So the correct definition to me is this:
Vo=Vcc+ while Vin>VH until Vin<Vl then Vo=Vcc-. It is like a switch that changes the value of the output when some condition is true:
how can I express that as Mathematica function or a program?

3 Replies

Hi man, thanks for the method, I have a question: why exist a kind of delay in the positive Vcc, the negative Vcc is fine, it would be for the number of points? enter image description here

Thanks for help, thank you very much.

I guess this is because the discretization is too coarse. If you use a finer resolution, things will improve. Try e.g.:

state = -1;
xrange = {x, 6.5, 9, .01};
dataSchmitt = Table[{x, schmitt[Sin[x]]}, Evaluate@xrange];
dataSin = Table[{x, Sin[x]}, Evaluate@xrange];

ListLinePlot[{dataSchmitt, dataSin}, GridLines -> {None, {vl, vh}}, PlotRange -> {.5, 1}, AspectRatio -> .2]

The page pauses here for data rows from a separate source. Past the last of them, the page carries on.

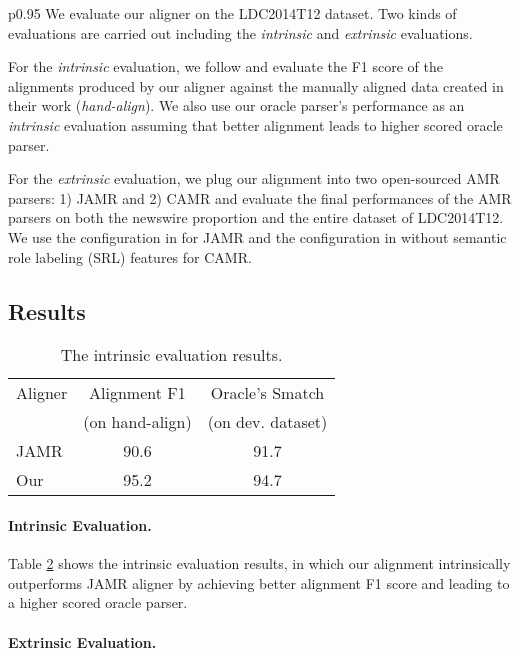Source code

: \documentclass[11pt,a4paper]{article}
\begin{document}
\begin{table}[t]
\begin{tabular}{p{}}
We evaluate our aligner on the LDC2014T12 dataset.
Two kinds of evaluations are carried out including the {\it intrinsic} and {\it extrinsic} evaluations.

For the {\it intrinsic} evaluation, we follow \citet{flanigan-EtAl:2014:P14-1}
and evaluate the F1 score of the alignments produced by our aligner
against the manually aligned data created in their work
({\it hand-align}).
We also use our oracle parser's performance as an {\it intrinsic} evaluation
assuming that better alignment leads to higher scored oracle parser.

For the {\it extrinsic} evaluation, we plug our alignment into two open-sourced AMR parsers: 1) JAMR \citep{flanigan-EtAl:2014:P14-1,flanigan-EtAl:2016:SemEval}
and 2) CAMR \cite{wang-xue-pradhan:2015:NAACL-HLT,wang-xue-pradhan:2015:ACL-IJCNLP} and evaluate the final performances of the AMR parsers
on both the newswire proportion and the entire dataset of LDC2014T12.
We use the configuration in \citet{flanigan-EtAl:2016:SemEval} for JAMR 
and the configuration in \citet{wang-xue-pradhan:2015:ACL-IJCNLP} without 
semantic role labeling (SRL) features for CAMR.

\subsection{Results}

\begin{table}[t]
	\centering
	\begin{tabular}{lcc}
		\hline
		Aligner & Alignment F1 & Oracle's Smatch\\
		& (on hand-align) & (on dev. dataset)\\
		\hline
		JAMR & 90.6 & 91.7 \\
		Our & 95.2 & 94.7 \\
		\hline
	\end{tabular}
	\caption{The intrinsic evaluation results.}\label{tbl:int-eval}
\end{table}

\paragraph{Intrinsic Evaluation.}
Table \ref{tbl:int-eval} shows the intrinsic evaluation
results, in which our alignment
intrinsically outperforms JAMR aligner by
achieving better alignment F1 score and leading
to a higher scored oracle parser.

\paragraph{Extrinsic Evaluation.}


\end{tabular}
\end{table}
\end{document}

enter image description here


As I just found out you do can use Plot - but with the proper options:

state = -1;
Plot[{schmitt[Sin[x]], Sin[x]}, {x, 0, 4 Pi}, MaxRecursion -> 0, PlotPoints -> 200]

Without recursion all data points are evaluated in order.

POSTED BY: Henrik Schachner


this is an interesting problem! Here is a simple outline how it could be done:

vccPlus = 1;
vccMinus = -1;
vh = 0.75;
vl = -0.75;
schmitt[x_] := Which[(state == -1) && (x > vh), (state = 1; vccPlus),
  (state == 1) && (x > vl), vccPlus,
  (state == 1) && (x < vl), (state = -1; vccMinus),
  (state == -1) && (x < vh), vccMinus]

Using this with some proper initialization:

state = -1; (* "quick and dirty" initialization - just for the example! *)
dataSchmitt = Table[{x, schmitt[Sin[x]]}, {x, 0, 4 Pi, .1}];
dataSin = Table[{x, Sin[x]}, {x, 0, 4 Pi, .1}];

ListLinePlot[{dataSchmitt, dataSin}, GridLines -> {None, {vl, vh}}]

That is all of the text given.